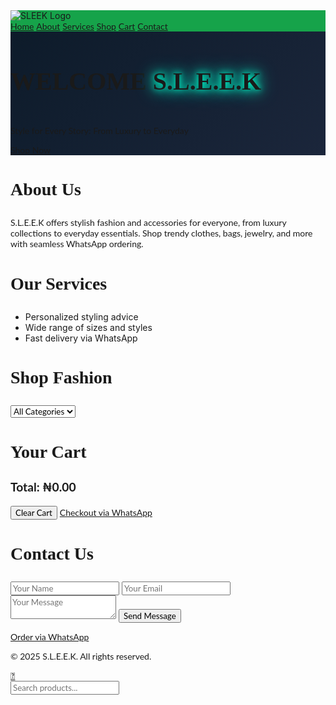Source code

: <!DOCTYPE html>
<html lang="en">
<head>
  <meta charset="UTF-8" />
  <meta name="viewport" content="width=device-width, initial-scale=1.0" />
  <title>S.L.E.E.K</title>
  <meta name="description" content="Shop fashion and accessories at S.L.E.E.K. Discover clothes, bags, and jewelry for all styles with fast WhatsApp delivery.">
  <link href="https://cdn.jsdelivr.net/npm/tailwindcss@2.2.19/dist/tailwind.min.css" rel="stylesheet">
  <link href="https://unpkg.com/aos@2.3.4/dist/aos.css" rel="stylesheet">
  <link href="https://fonts.googleapis.com/css2?family=Playfair+Display:wght@700&family=Lato:wght@400;700&display=swap" rel="stylesheet">
  <style>
    html {
      scroll-behavior: smooth;
    }
    .sticky-nav {
      position: sticky;
      top: 0;
      z-index: 50;
      background: #16a34a; /* Tailwind bg-green-600 */
    }
    .product-card:hover img {
      transform: scale(1.05);
      transition: transform 0.3s ease;
      animation: sparkle-hover 1.5s infinite;
    }
    .pagination-btn:hover {
      background-color: #e5e7eb;
      transition: background-color 0.3s ease;
    }
    h2, h3, h4 {
      font-family: 'Playfair Display', serif;
      font-weight: 700;
    }
    p, .product-card p, input, select, textarea, a, button {
      font-family: 'Lato', sans-serif;
      font-weight: 400;
    }
    h2 {
      font-size: 2.5rem;
    }
    h3 {
      font-size: 1.75rem;
    }
    h4 {
      font-size: 1.25rem;
    }
    .hero-title {
      position: relative;
      display: inline-block;
    }
    .hero-title::after {
      content: '✨';
      position: absolute;
      top: -10px;
      right: -20px;
      font-size: 1.5rem;
      animation: sparkle 2s infinite;
    }
    .shop-now-btn:hover {
      animation: bounce 0.5s ease;
    }
    .glow-text {
      text-shadow: 0 0 10px #00ffcc, 0 0 20px #00ffcc, 0 0 30px #00ffcc;
      animation: glow 1.5s ease-in-out infinite;
    }
    #home {
      background: linear-gradient(135deg, #0d1b2a 0%, #1b263b 100%); /* Dark space gradient */
    }
    #starfield {
      background: transparent;
    }
    @keyframes sparkle {
      0% { opacity: 0; transform: scale(0); }
      50% { opacity: 1; transform: scale(1); }
      100% { opacity: 0; transform: scale(0); }
    }
    @keyframes sparkle-hover {
      0% { box-shadow: 0 0 5px rgba(0, 255, 204, 0.5); }
      50% { box-shadow: 0 0 15px rgba(0, 255, 204, 0.8); }
      100% { box-shadow: 0 0 5px rgba(0, 255, 204, 0.5); }
    }
    @keyframes bounce {
      0%, 100% { transform: translateY(0); }
      50% { transform: translateY(-5px); }
    }
    @keyframes glow {
      0% { text-shadow: 0 0 10px #00ffcc, 0 0 20px #00ffcc, 0 0 30px #00ffcc; }
      50% { text-shadow: 0 0 15px #00ffcc, 0 0 30px #00ffcc, 0 0 50px #00ffcc; }
      100% { text-shadow: 0 0 10px #00ffcc, 0 0 20px #00ffcc, 0 0 30px #00ffcc; }
    }
    .cart-item {
      display: flex;
      justify-content: space-between;
      align-items: center;
      padding: 1rem;
      border-bottom: 1px solid #e5e7eb;
    }
    .cart-total {
      font-weight: 700;
      font-size: 1.2rem;
    }
    .pagination-container {
      display: flex;
      justify-content: center;
      align-items: center;
      space-x-1;
    }
    .pagination-btn:disabled {
      opacity: 0.5;
      cursor: not-allowed;
    }
  </style>
</head>
<body class="bg-white text-gray-800">

  <!-- Sticky Navbar -->
  <nav class="sticky-nav shadow-md py-4 px-6 flex justify-between items-center">
    <img src="sleek-logo.png" alt="SLEEK Logo" class="h-10">
    <div class="space-x-4 text-sm">
      <a href="#home" class="text-white hover:text-gray-200">Home</a>
      <a href="#about" class="text-white hover:text-gray-200">About</a>
      <a href="#services" class="text-white hover:text-gray-200">Services</a>
      <a href="#shop" class="text-white hover:text-gray-200">Shop</a>
      <a href="#cart" class="text-white hover:text-gray-200">Cart</a>
      <a href="#contact" class="text-white hover:text-gray-200">Contact</a>
    </div>
  </nav>

  <!-- Hero Section -->
  <section id="home" class="h-screen flex items-center justify-center relative overflow-hidden" data-aos="fade-up">
    <canvas id="starfield" class="absolute inset-0 z-0"></canvas>
    <div class="text-center px-4 z-10">
      <h2 class="text-4xl font-bold mb-4 text-white hero-title">
        <span class="text-2xl">WELCOME</span>
        <span class="text-5xl glow-text"> S.L.E.E.K</span>
      </h2>
      <p class="text-lg mb-6 text-gray-200">Style for Every Story: From Luxury to Everyday</p>
      <a href="#shop" class="bg-green-600 text-white px-6 py-3 rounded-full shop-now-btn hover:bg-green-500 transition">Shop Now</a>
    </div>
  </section>

  <!-- About Section -->
  <section id="about" class="py-16 px-6 bg-white" data-aos="fade-up">
    <h3 class="text-2xl font-semibold mb-4">About Us</h3>
    <p>S.L.E.E.K offers stylish fashion and accessories for everyone, from luxury collections to everyday essentials. Shop trendy clothes, bags, jewelry, and more with seamless WhatsApp ordering.</p>
  </section>

  <!-- Services Section -->
  <section id="services" class="py-16 px-6 bg-green-50" data-aos="fade-up">
    <h3 class="text-2xl font-semibold mb-6">Our Services</h3>
    <ul class="list-disc list-inside space-y-2">
      <li>Personalized styling advice</li>
      <li>Wide range of sizes and styles</li>
      <li>Fast delivery via WhatsApp</li>
    </ul>
  </section>

  <!-- Shop Section -->
  <section id="shop" class="py-16 px-6 bg-white" data-aos="fade-up">
    <h3 class="text-2xl font-semibold mb-6">Shop Fashion</h3>
    <div class="mb-4">
      <select id="category-filter" class="p-2 border rounded">
        <option value="all">All Categories</option>
        <option value="Men’s">Men’s</option>
        <option value="Women’s">Women’s</option>
        <option value="Luxury">Luxury</option>
        <option value="Casual">Casual</option>
      </select>
    </div>
    <div id="product-grid" class="grid grid-cols-2 sm:grid-cols-3 md:grid-cols-4 gap-4"></div>
    <div id="pagination" class="mt-6 text-center pagination-container" data-aos="fade-up"></div>
  </section>

  <!-- Cart Section -->
  <section id="cart" class="py-16 px-6 bg-green-50" data-aos="fade-up">
    <h3 class="text-2xl font-semibold mb-6">Your Cart</h3>
    <div id="cart-items" class="space-y-4"></div>
    <div class="mt-6 flex justify-between items-center">
      <p id="cart-total" class="cart-total">Total: ₦0.00</p>
      <div>
        <button id="clear-cart" class="bg-red-600 text-white px-4 py-2 rounded mr-4">Clear Cart</button>
        <a id="checkout-btn" href="#" class="bg-green-600 text-white px-4 py-2 rounded">Checkout via WhatsApp</a>
      </div>
    </div>
  </section>

  <!-- Contact Section -->
  <section id="contact" class="py-16 px-6 bg-white" data-aos="fade-up">
    <h3 class="text-2xl font-semibold mb-6">Contact Us</h3>
    <form action="https://formspree.io/f/xayraoqz" method="POST" class="space-y-4">
      <input type="text" name="name" placeholder="Your Name" class="w-full p-2 border rounded" required>
      <input type="email" name="email" placeholder="Your Email" class="w-full p-2 border rounded" required>
      <textarea name="message" placeholder="Your Message" class="w-full p-2 border rounded" required></textarea>
      <button type="submit" class="bg-green-600 text-white px-4 py-2 rounded">Send Message</button>
    </form>
    <div class="mt-4">
      <a href="https://wa.me/2348100123242" class="text-green-600 underline">Order via WhatsApp</a>
    </div>
  </section>

  <!-- Footer -->
  <footer id="footer" class="py-6 text-center bg-green-100">
    <p>© 2025 S.L.E.E.K. All rights reserved.</p>
  </footer>

  <!-- WhatsApp Floating Button -->
  <a href="https://wa.me/2348100123242" class="fixed bottom-4 right-4 bg-green-500 text-white p-3 rounded-full shadow-lg hover:bg-green-600 transition">
    💬
  </a>

  <!-- Search Bar -->
  <div class="fixed bottom-4 left-4 bg-white border rounded-full shadow-md flex items-center px-3 py-1 w-60">
    <input type="text" id="search-input" placeholder="Search products..." class="outline-none flex-1 p-1 text-sm">
  </div>

  <!-- Scripts -->
  <script src="https://unpkg.com/aos@2.3.4/dist/aos.js"></script>
  <script>
    AOS.init({
      duration: 800,
      delay: 100,
      once: true
    });

    // Starfield animation
    function initStarfield() {
      const canvas = document.getElementById('starfield');
      const ctx = canvas.getContext('2d');
      
      // Set canvas size
      canvas.width = window.innerWidth;
      canvas.height = window.innerHeight;

      // Handle window resize
      window.addEventListener('resize', () => {
        canvas.width = window.innerWidth;
        canvas.height = window.innerHeight;
      });

      // Star properties
      const stars = [];
      const numStars = 200;

      // Create stars
      for (let i = 0; i < numStars; i++) {
        stars.push({
          x: Math.random() * canvas.width,
          y: Math.random() * canvas.height,
          radius: Math.random() * 1.5,
          alpha: Math.random() * 0.5 + 0.5,
          speed: Math.random() * 0.5 + 0.2
        });
      }

      // Animation loop
      function animate() {
        ctx.clearRect(0, 0, canvas.width, canvas.height);
        stars.forEach(star => {
          ctx.beginPath();
          ctx.arc(star.x, star.y, star.radius, 0, Math.PI * 2);
          ctx.fillStyle = `rgba(255, 255, 255, ${star.alpha})`;
          ctx.fill();
          star.y += star.speed;
          if (star.y > canvas.height) {
            star.y = 0;
            star.x = Math.random() * canvas.width;
          }
        });
        requestAnimationFrame(animate);
      }
      animate();
    }

    // Initialize starfield when the page loads
    document.addEventListener('DOMContentLoaded', initStarfield);

    // Products array
    const products = [
      { name: "Elegant Dress Black", link: "https://wa.me/2348100123242?text=Hi%2C%20I'm%20interested%20in%20Elegant%20Dress%20Black", img: "https://images.unsplash.com/photo-1566174053879-3151930a7d1a", price: "₦25000.00", category: "Women’s Luxury", description: "A stunning evening dress in soft silk." },
      { name: "Casual Sneakers White", link: "https://wa.me/2348100123242?text=Hi%2C%20I'm%20interested%20in%20Casual%20Sneakers%20White", img: "https://images.unsplash.com/photo-1600185365483-26d7a4cc7519", price: "₦10000.00", category: "Casual", description: "Comfortable sneakers for daily wear." },
      { name: "Leather Jacket Black", link: "https://wa.me/2348100123242?text=Hi%2C%20I'm%20interested%20in%20Leather%20Jacket%20Black", img: "https://images.unsplash.com/photo-1521223890158-f9f7c3d5d504", price: "₦35000.00", category: "Men’s", description: "Classic black leather jacket." },
      { name: "Gold Necklace Classic", link: "https://wa.me/2348100123242?text=Hi%2C%20I'm%20interested%20in%20Gold%20Necklace%20Classic", img: "https://images.unsplash.com/photo-1608043152269-423dbba4e7e1", price: "₦45000.00", category: "Luxury", description: "Elegant 18k gold necklace." },
      { name: "Summer Skirt Floral", link: "https://wa.me/2348100123242?text=Hi%2C%20I'm%20interested%20in%20Summer%20Skirt%20Floral", img: "https://images.unsplash.com/photo-1590102426319-8a1b79966b07", price: "₦8000.00", category: "Women’s", description: "Light and breezy floral skirt." },
      { name: "Denim Jeans Blue", link: "https://wa.me/2348100123242?text=Hi%2C%20I'm%20interested%20in%20Denim%20Jeans%20Blue", img: "https://images.unsplash.com/photo-1542272604-787c3835535d", price: "₦12000.00", category: "Casual", description: "Slim-fit blue denim jeans." },
      { name: "Designer Sunglasses Black", link: "https://wa.me/2348100123242?text=Hi%2C%20I'm%20interested%20in%20Designer%20Sunglasses%20Black", img: "https://images.unsplash.com/photo-1577803645773-f96470509666", price: "₦20000.00", category: "Luxury", description: "Trendy polarized sunglasses." },
      { name: "Formal Shirt White", link: "https://wa.me/2348100123242?text=Hi%2C%20I'm%20interested%20in%20Formal%20Shirt%20White", img: "https://images.unsplash.com/photo-1603252109303-1751441dd551", price: "₦15000.00", category: "Men’s", description: "Crisp white dress shirt." },
      { name: "Tote Bag Leather", link: "https://wa.me/2348100123242?text=Hi%2C%20I'm%20interested%20in%20Tote%20Bag%20Leather", img: "https://images.unsplash.com/photo-1584917869284-3c4f71a6c7c4", price: "₦18000.00", category: "Women’s", description: "Spacious leather tote bag." },
      { name: "Sports Cap Black", link: "https://wa.me/2348100123242?text=Hi%2C%20I'm%20interested%20in%20Sports%20Cap%20Black", img: "https://images.unsplash.com/photo-1573649471415-1df0b9b4d9c3", price: "₦3500.00", category: "Casual", description: "Breathable cotton sports cap." }
    ].flatMap((product, i) => Array(16).fill().map((_, j) => ({
      ...product,
      name: `${product.name} ${['Black', 'White', 'Blue', 'Red', 'Green', 'Grey', 'Pink', 'Navy', 'Beige', 'Brown', 'Silver', 'Gold', 'Purple', 'Orange', 'Yellow', 'Teal'][j]}`,
      price: `₦${(parseFloat(product.price.replace('₦', '')) + j * 1000).toFixed(2)}`,
      link: product.link.replace(product.name, `${product.name} ${['Black', 'White', 'Blue', 'Red', 'Green', 'Grey', 'Pink', 'Navy', 'Beige', 'Brown', 'Silver', 'Gold', 'Purple', 'Orange', 'Yellow', 'Teal'][j]}`)
    })));

    const productsPerPage = 8;
    let currentPage = 1;

    document.getElementById('search-input').addEventListener('input', function(e) {
      const searchValue = e.target.value.toLowerCase();
      const items = document.querySelectorAll('#product-grid > div');
      items.forEach(item => {
        const text = item.textContent.toLowerCase();
        item.style.display = text.includes(searchValue) ? 'block' : 'none';
      });
    });

    function displayProducts(page, category = 'all') {
      const grid = document.getElementById('product-grid');
      grid.innerHTML = "";
      const filteredProducts = category === 'all' ? products : products.filter(p => p.category === category);
      const start = (page - 1) * productsPerPage;
      const end = start + productsPerPage;
      const paginatedItems = filteredProducts.slice(start, end);

      paginatedItems.forEach(p => {
        const div = document.createElement('div');
        div.className = 'p-4 border rounded shadow hover:shadow-lg product-card';
        div.setAttribute('data-aos', 'slide-up');
        const formattedPrice = parseFloat(p.price.replace('₦', '')).toLocaleString('en-NG', { style: 'currency', currency: 'NGN' });
        div.innerHTML = `<img src="${p.img}" alt="${p.name}" class="h-48 w-full object-cover mb-2 rounded">
                         <h4 class="font-semibold mb-1 text-center">${p.name}</h4>
                         <p class="text-sm text-gray-600 text-center">${formattedPrice}</p>
                         <p class="text-xs text-gray-500 text-center">${p.description}</p>
                         <div class="flex justify-center space-x-2 mt-2">
                           <a href="${p.link}" target="_blank" class="text-green-600 underline">Order via WhatsApp</a>
                           <button class="add-to-cart bg-green-600 text-white px-2 py-1 rounded text-sm" data-name="${p.name}" data-price="${p.price}">Add to Cart</button>
                         </div>`;
        grid.appendChild(div);
      });

      document.querySelectorAll('.add-to-cart').forEach(button => {
        button.addEventListener('click', function() {
          const name = this.getAttribute('data-name');
          const price = parseFloat(this.getAttribute('data-price').replace('₦', ''));
          addToCart({ name, price });
        });
      });

      renderPagination(filteredProducts.length);
    }

    function renderPagination(totalItems) {
      const pagination = document.getElementById('pagination');
      pagination.innerHTML = "";
      const pageCount = Math.ceil(totalItems / productsPerPage);
      const maxPagesToShow = 3;

      const prevBtn = document.createElement('button');
      prevBtn.textContent = 'Prev';
      prevBtn.className = 'mx-1 px-3 py-1 rounded-full border pagination-btn ' + (currentPage === 1 ? 'bg-gray-200' : 'bg-white');
      prevBtn.disabled = currentPage === 1;
      prevBtn.setAttribute('aria-label', 'Previous page');
      prevBtn.onclick = () => {
        if (currentPage > 1) {
          currentPage--;
          displayProducts(currentPage, document.getElementById('category-filter').value);
        }
      };
      pagination.appendChild(prevBtn);

      if (currentPage > 2) {
        const firstBtn = document.createElement('button');
        firstBtn.textContent = '1';
        firstBtn.className = 'mx-1 px-3 py-1 rounded-full border pagination-btn bg-white';
        firstBtn.setAttribute('aria-label', 'Go to page 1');
        firstBtn.onclick = () => {
          currentPage = 1;
          displayProducts(currentPage, document.getElementById('category-filter').value);
        };
        pagination.appendChild(firstBtn);
      }

      if (currentPage > 3) {
        const ellipsis = document.createElement('span');
        ellipsis.textContent = '...';
        ellipsis.className = 'mx-1 px-3 py-1';
        pagination.appendChild(ellipsis);
      }

      const startPage = Math.max(1, currentPage - 1);
      const endPage = Math.min(pageCount, startPage + maxPagesToShow - 1);
      for (let i = startPage; i <= endPage; i++) {
        const btn = document.createElement('button');
        btn.textContent = i;
        btn.className = 'mx-1 px-3 py-1 rounded-full border pagination-btn ' + (i === currentPage ? 'bg-green-600 text-white' : 'bg-white');
        btn.setAttribute('aria-label', `Go to page ${i}`);
        btn.onclick = () => {
          currentPage = i;
          displayProducts(currentPage, document.getElementById('category-filter').value);
        };
        pagination.appendChild(btn);
      }

      if (currentPage < pageCount - 2) {
        const ellipsis = document.createElement('span');
        ellipsis.textContent = '...';
        ellipsis.className = 'mx-1 px-3 py-1';
        pagination.appendChild(ellipsis);
      }

      if (currentPage < pageCount - 1) {
        const lastBtn = document.createElement('button');
        lastBtn.textContent = pageCount;
        lastBtn.className = 'mx-1 px-3 py-1 rounded-full border pagination-btn bg-white';
        lastBtn.setAttribute('aria-label', `Go to page ${pageCount}`);
        lastBtn.onclick = () => {
          currentPage = pageCount;
          displayProducts(currentPage, document.getElementById('category-filter').value);
        };
        pagination.appendChild(lastBtn);
      }

      const nextBtn = document.createElement('button');
      nextBtn.textContent = 'Next';
      nextBtn.className = 'mx-1 px-3 py-1 rounded-full border pagination-btn ' + (currentPage === pageCount ? 'bg-gray-200' : 'bg-white');
      nextBtn.disabled = currentPage === pageCount;
      nextBtn.setAttribute('aria-label', 'Next page');
      nextBtn.onclick = () => {
        if (currentPage < pageCount) {
          currentPage++;
          displayProducts(currentPage, document.getElementById('category-filter').value);
        }
      };
      pagination.appendChild(nextBtn);
    }

    document.getElementById('category-filter').addEventListener('change', function() {
      currentPage = 1;
      displayProducts(currentPage, this.value);
    });

    function addToCart(product) {
      const cart = JSON.parse(localStorage.getItem('cart') || '[]');
      cart.push(product);
      localStorage.setItem('cart', JSON.stringify(cart));
      loadCart();
    }

    function removeFromCart(index) {
      const cart = JSON.parse(localStorage.getItem('cart') || '[]');
      cart.splice(index, 1);
      localStorage.setItem('cart', JSON.stringify(cart));
      loadCart();
    }

    function loadCart() {
      const container = document.getElementById('cart-items');
      const totalElement = document.getElementById('cart-total');
      container.innerHTML = "";
      const cart = JSON.parse(localStorage.getItem('cart') || '[]');
      
      if (cart.length === 0) {
        container.innerHTML = '<p class="text-center text-gray-600">Your cart is empty.</p>';
        totalElement.textContent = 'Total: ₦0.00';
        document.getElementById('checkout-btn').setAttribute('href', '#');
        return;
      }

      let total = 0;
      cart.forEach((item, index) => {
        total += item.price;
        const div = document.createElement('div');
        div.className = 'cart-item';
        div.setAttribute('data-aos', 'slide-up');
        const formattedPrice = item.price.toLocaleString('en-NG', { style: 'currency', currency: 'NGN' });
        div.innerHTML = `<span>${item.name} - ${formattedPrice}</span>
                         <button class="remove-from-cart bg-red-600 text-white px-2 py-1 rounded text-sm" data-index="${index}">Remove</button>`;
        container.appendChild(div);
      });

      totalElement.textContent = `Total: ${total.toLocaleString('en-NG', { style: 'currency', currency: 'NGN' })}`;
      
      const checkoutMessage = encodeURIComponent(`Hi, I'd like to order:\n${cart.map(item => `- ${item.name} (${item.price.toLocaleString('en-NG', { style: 'currency', currency: 'NGN' })})`).join('\n')}\nTotal: ${total.toLocaleString('en-NG', { style: 'currency', currency: 'NGN' })}`);
      document.getElementById('checkout-btn').setAttribute('href', `https://wa.me/2348100123242?text=${checkoutMessage}`);

      document.querySelectorAll('.remove-from-cart').forEach(button => {
        button.addEventListener('click', function() {
          const index = parseInt(this.getAttribute('data-index'));
          removeFromCart(index);
        });
      });
    }

    // Initialize products and cart on page load
    document.addEventListener('DOMContentLoaded', () => {
      displayProducts(currentPage);
      loadCart();
      document.getElementById('clear-cart').addEventListener('click', () => {
        localStorage.setItem('cart', '[]');
        loadCart();
      });
    });
  </script>
</body>
</html>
--------------------
→ What the task requires
In the listing, count every line holding the word "target"; answer with the count alone.

→ Answer for this exercise
2